#### DATA EXCERPTS

☆ ☆ ☆ ☆ ☆ ☆ ☆

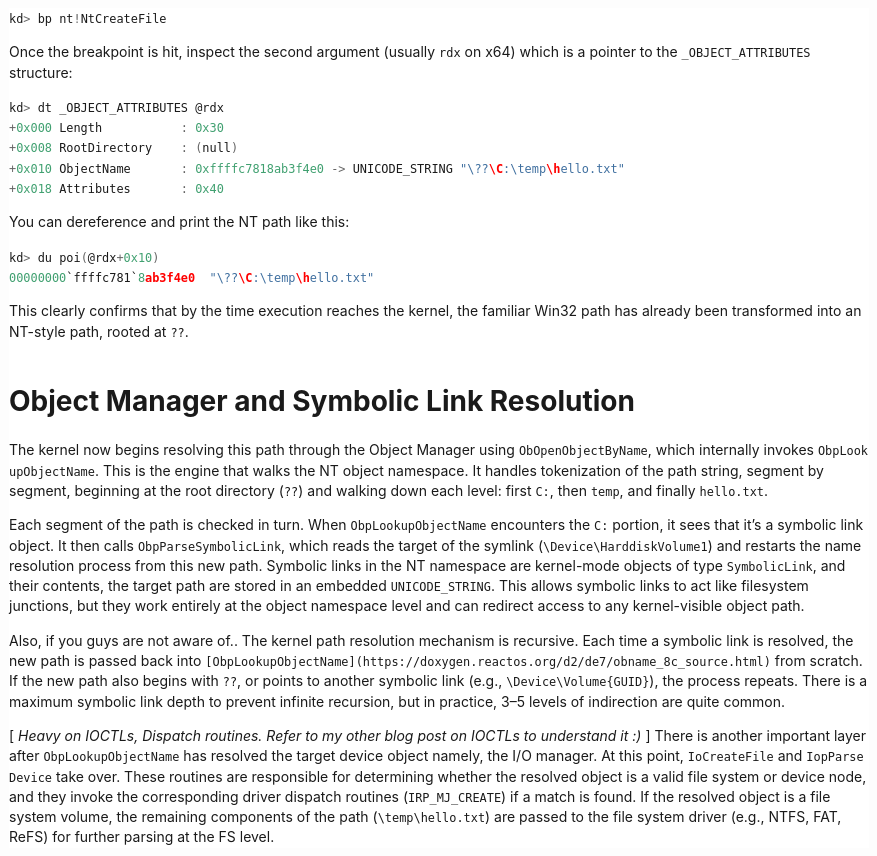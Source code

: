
 ```C
kd> bp nt!NtCreateFile
```

Once the breakpoint is hit, inspect the second argument (usually `rdx` on x64) which is a pointer to the `_OBJECT_ATTRIBUTES` structure:

```C
kd> dt _OBJECT_ATTRIBUTES @rdx
+0x000 Length           : 0x30
+0x008 RootDirectory    : (null)
+0x010 ObjectName       : 0xffffc7818ab3f4e0 -> UNICODE_STRING "\??\C:\temp\hello.txt"
+0x018 Attributes       : 0x40
```

You can dereference and print the NT path like this:

```C
kd> du poi(@rdx+0x10)
00000000`ffffc781`8ab3f4e0  "\??\C:\temp\hello.txt"
```

This clearly confirms that by the time execution reaches the kernel, the familiar Win32 path has already been transformed into an NT-style path, rooted at `??`.

Object Manager and Symbolic Link Resolution
===========================================

The kernel now begins resolving this path through the Object Manager using `ObOpenObjectByName`, which internally invokes `ObpLookupObjectName`. This is the engine that walks the NT object namespace. It handles tokenization of the path string, segment by segment, beginning at the root directory (`??`) and walking down each level: first `C:`, then `temp`, and finally `hello.txt`.

Each segment of the path is checked in turn. When `ObpLookupObjectName` encounters the `C:` portion, it sees that it’s a symbolic link object. It then calls `ObpParseSymbolicLink`, which reads the target of the symlink (`\Device\HarddiskVolume1`) and restarts the name resolution process from this new path. Symbolic links in the NT namespace are kernel-mode objects of type `SymbolicLink`, and their contents, the target path are stored in an embedded `UNICODE_STRING`. This allows symbolic links to act like filesystem junctions, but they work entirely at the object namespace level and can redirect access to any kernel-visible object path.

Also, if you guys are not aware of.. The kernel path resolution mechanism is recursive. Each time a symbolic link is resolved, the new path is passed back into `[ObpLookupObjectName](https://doxygen.reactos.org/d2/de7/obname_8c_source.html)` from scratch. If the new path also begins with `??`, or points to another symbolic link (e.g., `\Device\Volume{GUID}`), the process repeats. There is a maximum symbolic link depth to prevent infinite recursion, but in practice, 3–5 levels of indirection are quite common.

[ _Heavy on IOCTLs, Dispatch routines. Refer to my other blog post on IOCTLs to understand it :)_ ] There is another important layer after `ObpLookupObjectName` has resolved the target device object namely, the I/O manager. At this point, `IoCreateFile` and `IopParseDevice` take over. These routines are responsible for determining whether the resolved object is a valid file system or device node, and they invoke the corresponding driver dispatch routines (`IRP_MJ_CREATE`) if a match is found. If the resolved object is a file system volume, the remaining components of the path (`\temp\hello.txt`) are passed to the file system driver (e.g., NTFS, FAT, ReFS) for further parsing at the FS level.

☆ ☆ ☆ ☆ ☆ ☆ ☆

#### THE TASK
Reproduce each line of the material in which the string "into" occurs.

#### EXERCISE SOLUTION
This clearly confirms that by the time execution reaches the kernel, the familiar Win32 path has already been transformed into an NT-style path, rooted at `??`.
Also, if you guys are not aware of.. The kernel path resolution mechanism is recursive. Each time a symbolic link is resolved, the new path is passed back into `[ObpLookupObjectName](https://doxygen.reactos.org/d2/de7/obname_8c_source.html)` from scratch. If the new path also begins with `??`, or points to another symbolic link (e.g., `\Device\Volume{GUID}`), the process repeats. There is a maximum symbolic link depth to prevent infinite recursion, but in practice, 3–5 levels of indirection are quite common.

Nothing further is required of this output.